Redner(in): Guido Westerwelle
Datum: 30.11.2010
Untertitel: Ansprache von Außenminister Westerwelle beim dritten EU-Afrika-Gipfel am 30. November 2010 in Tripolis, Libyen
Quelle: http://www.auswaertiges-amt.de/DE/Infoservice/Presse/Reden/2010/101130-BM-EU-Afrika-Gipfel-Rede.html
Sehr geehrter Herr Präsident des Europäischen Rats van Rompuy,
Sehr geehrter Herr Oberst Gaddafi,
sehr geehrte stellvertretende Vorsitzende der AU,
sehr geehrter Herr Vorsitzender der AU Kommission Jean Ping,
Exzellenzen,
sehr geehrte Damen und Herren,
ich will die großen Herausforderungen, vor denen Afrika steht, nicht klein reden.

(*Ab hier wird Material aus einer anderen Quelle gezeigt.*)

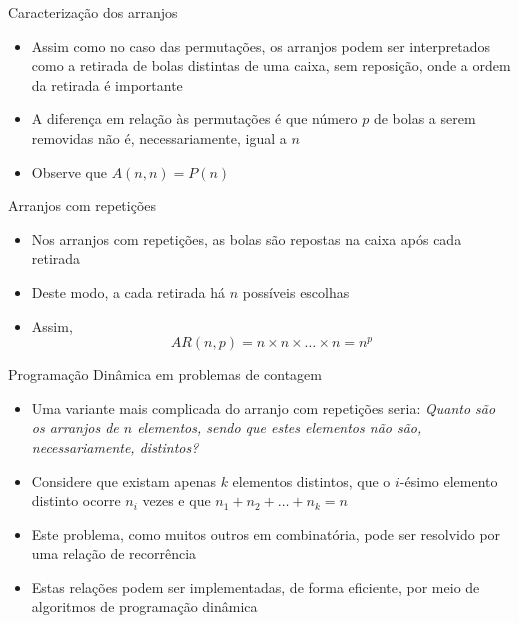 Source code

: \begin{frame}[fragile]{Caracterização dos arranjos}

    \begin{itemize}
        \item Assim como no caso das permutações, os arranjos podem ser interpretados como a
            retirada de bolas distintas de uma caixa, sem reposição, onde a ordem da retirada é
            importante

        \item A diferença em relação às permutações é que número $p$ de bolas a serem removidas não
            é, necessariamente, igual a $n$

        \item Observe que $A(n, n) = P(n)$
    \end{itemize}

\end{frame}

\begin{frame}[fragile]{Arranjos com repetições}

    \begin{itemize}
        \item Nos arranjos com repetições, as bolas são repostas na caixa após cada retirada 

        \item Deste modo, a cada retirada há $n$ possíveis escolhas

        \item Assim,
    $$
        AR(n, p) = n \times n \times \ldots \times n = n^p
    $$
    \end{itemize}

\end{frame}

\begin{frame}[fragile]{Programação Dinâmica em problemas de contagem}

    \begin{itemize}
        \item Uma variante mais complicada do arranjo com repetições seria: \textit{Quanto são os
            arranjos de $n$ elementos, sendo que estes elementos não são, necessariamente, distintos?}

        \item Considere que existam apenas $k$ elementos distintos, que o $i$-ésimo elemento 
            distinto ocorre $n_i$ vezes e que $n_1 + n_2 + \ldots + n_k = n$

        \item Este problema, como muitos outros em combinatória, pode ser resolvido por uma relação
           de recorrência

        \item Estas relações podem ser implementadas, de forma eficiente, por meio de algoritmos de
            programação dinâmica
    \end{itemize}

\end{frame}


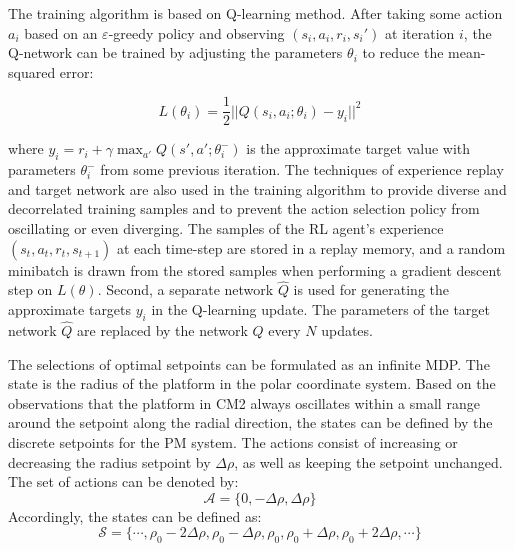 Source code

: \begin{sloppypar}
The training algorithm is based on Q-learning method. After taking some action $a_i$ based on an $\varepsilon$-greedy policy and observing $(s_i, a_i, r_i, s_i')$ at iteration $i$, the Q-network can be trained by adjusting the parameters $\theta_i$ to reduce the mean-squared error:

\begin{equation}
L(\theta_i) = \frac{1}{2} || Q(s_i,a_i;\theta_i) - y_i ||^2
\end{equation}

\noindent where $y_i = r_i + \gamma\max_{a'}Q(s',a';\theta_i^-)$ is the approximate target value with parameters $\theta_i^-$ from some previous iteration. The techniques of experience replay and target network are also used in the training algorithm to provide diverse and decorrelated training samples and to prevent the action selection policy from oscillating or even diverging. The samples of the RL agent's experience $(s_t, a_t, r_t, s_{t+1})$ at each time-step are stored in a replay memory, and a random minibatch is drawn from the stored samples when performing a gradient descent step on $L(\theta)$. Second, a separate network $\hat{Q}$ is used for generating the approximate targets $y_i$ in the Q-learning update. The parameters of the target network $\hat{Q}$ are replaced by the network $Q$ every $N$ updates.

The selections of optimal setpoints can be formulated as an infinite MDP. The state is the radius of the platform in the polar coordinate system. Based on the observations that the platform in CM2 always oscillates within a small range around the setpoint along the radial direction, the states can be defined by the discrete setpoints for the PM system. The actions consist of increasing or decreasing the radius setpoint by $\Delta\rho$, as well as keeping the setpoint unchanged. The set of actions can be denoted by:
\begin{equation}
\mathcal{A} = \{ 0, -\Delta\rho, \Delta\rho \}
\end{equation}
Accordingly, the states can be defined as:
\begin{equation}
\mathcal{S} = \{ \cdots, \rho_0 -2\Delta\rho, \rho_0-\Delta\rho, \rho_0, \rho_0 + \Delta\rho, \rho_0 + 2\Delta\rho, \cdots \}
\end{equation}


\end{sloppypar}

Aber ich sehe in Afrika vor allem große Chancen. Wir Europäer wollen gleichberechtigte Partner sein, uns politisch und wirtschaftlich auf Augenhöhe begegnen.
Unverzichtbar für unsere gemeinsame Diskussion über Investitionen, Wirtschaftswachstum und Arbeitsplätze ist die Frage, wie die EU und Afrika gemeinsam für mehr Sicherheit und Frieden sorgen können. Wohlstand entsteht nur in Sicherheit, und dauerhafte Sicherheit nur in einem Rechtsstaat, der Menschenrechte schützt.
Das Ziel einer Sicherheitsarchitektur in Afrika, die für afrikanische Probleme afrikanische Lösungen finden kann, eint uns alle. Frieden und Wohlstand in Afrika liegen auch im europäischen Interesse.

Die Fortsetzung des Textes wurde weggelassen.